The International law as we know of it is a soft law. The binding force behind all treaties, pacts and conventions adopted is ‘common consensus’. It is the consent of the member states that provide a backbone to principles of International Law. However, being a weak and a soft branch of law, international law is non-coercive in nature. Hence, it is up to the member states to decide whether or not to abide by such principles on the cost of their Sovereignty and National Security. This is what has exactly happened in Europe. The ongoing crisis has led to migrations on an extremely high level that it is becoming difficult for Europe to bear such a burden. Hence, the European Union has been unsuccessful in maintaining a balance between obeying to the principle of non-refoulement and protecting their National security.

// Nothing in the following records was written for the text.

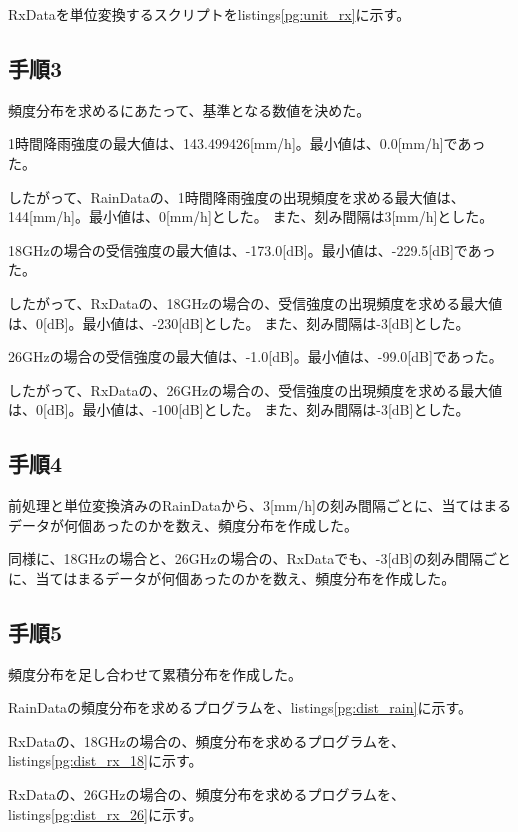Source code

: \documentclass[a4paper, 11pt, titlepage]{jsarticle}
\begin{document}
RxDataを単位変換するスクリプトをlistings\ref{pg:unit_rx}に示す。



\subsection{手順3}
頻度分布を求めるにあたって、基準となる数値を決めた。

1時間降雨強度の最大値は、143.499426[mm/h]。最小値は、0.0[mm/h]であった。

したがって、RainDataの、1時間降雨強度の出現頻度を求める最大値は、144[mm/h]。最小値は、0[mm/h]とした。
また、刻み間隔は3[mm/h]とした。

18GHzの場合の受信強度の最大値は、-173.0[dB]。最小値は、-229.5[dB]であった。

したがって、RxDataの、18GHzの場合の、受信強度の出現頻度を求める最大値は、0[dB]。最小値は、-230[dB]とした。
また、刻み間隔は-3[dB]とした。

26GHzの場合の受信強度の最大値は、-1.0[dB]。最小値は、-99.0[dB]であった。

したがって、RxDataの、26GHzの場合の、受信強度の出現頻度を求める最大値は、0[dB]。最小値は、-100[dB]とした。
また、刻み間隔は-3[dB]とした。

\subsection{手順4}
前処理と単位変換済みのRainDataから、3[mm/h]の刻み間隔ごとに、当てはまるデータが何個あったのかを数え、頻度分布を作成した。

同様に、18GHzの場合と、26GHzの場合の、RxDataでも、-3[dB]の刻み間隔ごとに、当てはまるデータが何個あったのかを数え、頻度分布を作成した。

\subsection{手順5}
頻度分布を足し合わせて累積分布を作成した。

RainDataの頻度分布を求めるプログラムを、listings\ref{pg:dist_rain}に示す。

RxDataの、18GHzの場合の、頻度分布を求めるプログラムを、listings\ref{pg:dist_rx_18}に示す。

RxDataの、26GHzの場合の、頻度分布を求めるプログラムを、listings\ref{pg:dist_rx_26}に示す。
\end{document}
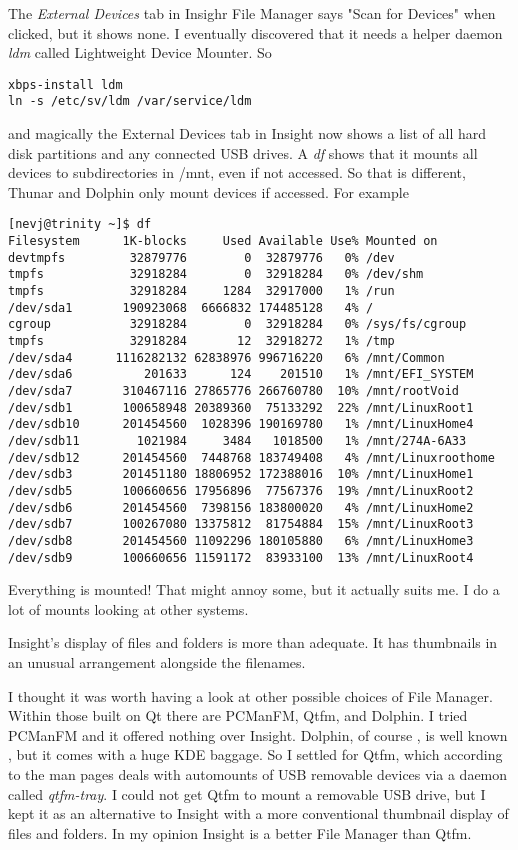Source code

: \documentclass{article}  %
\begin{document}
{The {\em External Devices} tab in Insighr File Manager says "Scan for Devices" when clicked, but it shows none. I eventually discovered that it needs a helper daemon {\em ldm} called Lightweight Device Mounter. So
\begin{verbatim}
xbps-install ldm
ln -s /etc/sv/ldm /var/service/ldm
\end{verbatim}
and magically the External Devices tab in Insight now shows a list of all hard disk partitions and any connected USB drives. A {\em df} shows that it mounts all devices to subdirectories in /mnt, even if not accessed. So that is different, Thunar and Dolphin only mount devices if accessed. For example
\begin{verbatim}
[nevj@trinity ~]$ df
Filesystem      1K-blocks     Used Available Use% Mounted on
devtmpfs         32879776        0  32879776   0% /dev
tmpfs            32918284        0  32918284   0% /dev/shm
tmpfs            32918284     1284  32917000   1% /run
/dev/sda1       190923068  6666832 174485128   4% /
cgroup           32918284        0  32918284   0% /sys/fs/cgroup
tmpfs            32918284       12  32918272   1% /tmp
/dev/sda4      1116282132 62838976 996716220   6% /mnt/Common
/dev/sda6          201633      124    201510   1% /mnt/EFI_SYSTEM
/dev/sda7       310467116 27865776 266760780  10% /mnt/rootVoid
/dev/sdb1       100658948 20389360  75133292  22% /mnt/LinuxRoot1
/dev/sdb10      201454560  1028396 190169780   1% /mnt/LinuxHome4
/dev/sdb11        1021984     3484   1018500   1% /mnt/274A-6A33
/dev/sdb12      201454560  7448768 183749408   4% /mnt/Linuxroothome
/dev/sdb3       201451180 18806952 172388016  10% /mnt/LinuxHome1
/dev/sdb5       100660656 17956896  77567376  19% /mnt/LinuxRoot2
/dev/sdb6       201454560  7398156 183800020   4% /mnt/LinuxHome2
/dev/sdb7       100267080 13375812  81754884  15% /mnt/LinuxRoot3
/dev/sdb8       201454560 11092296 180105880   6% /mnt/LinuxHome3
/dev/sdb9       100660656 11591172  83933100  13% /mnt/LinuxRoot4
\end{verbatim}
Everything is mounted!  That might annoy some, but it actually suits me. I do a lot of mounts looking at other systems.

 Insight's display of files and folders is more than adequate. It has thumbnails in an unusual arrangement alongside the filenames.

I thought it was worth having a look at other possible choices of File Manager. Within those built on Qt there are PCManFM, Qtfm, and Dolphin. I tried PCManFM and it offered nothing over Insight. Dolphin, of course , is well known , but it comes with a huge KDE baggage. So I settled for Qtfm, which according to the man pages deals with automounts of USB removable devices via a daemon called {\em qtfm-tray}. I could not get Qtfm to mount a removable USB drive, but I kept it as an alternative to Insight with a more conventional thumbnail display of files and folders.  In my opinion Insight is a better File Manager than Qtfm.

}
\end{document}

Hence, they have adopted non-entree measures so as to put a hold on the inflow of refugees and asylum seekers. However, the substantial question at this very stage is whether they can be justified in doing so. In such a situation where the people of the world who have been victims, be it of terrorism spread by ISIS or the Syrian civil war, they need a helping hand from Europe which now seems to have withdrawn itself. The two major policy changes that Europe has adopted is the suspension of Schengen Agreement and the amendment to Dublin Regulation as discussed earlier. Europe has declared this to the world that it shall not provide refuge to the immigrants by compromising with the Security of the State. Can Europe be blamed for putting their State Security at a higher level than obeying the principle of nonrefoulement? The mass displacement of people and large scale immigrations have disclosed the loopholes and revealed the flaws of the principle of nonrefoulement. The outcome which was expected by establishing this principle could not be achieved as it was intended.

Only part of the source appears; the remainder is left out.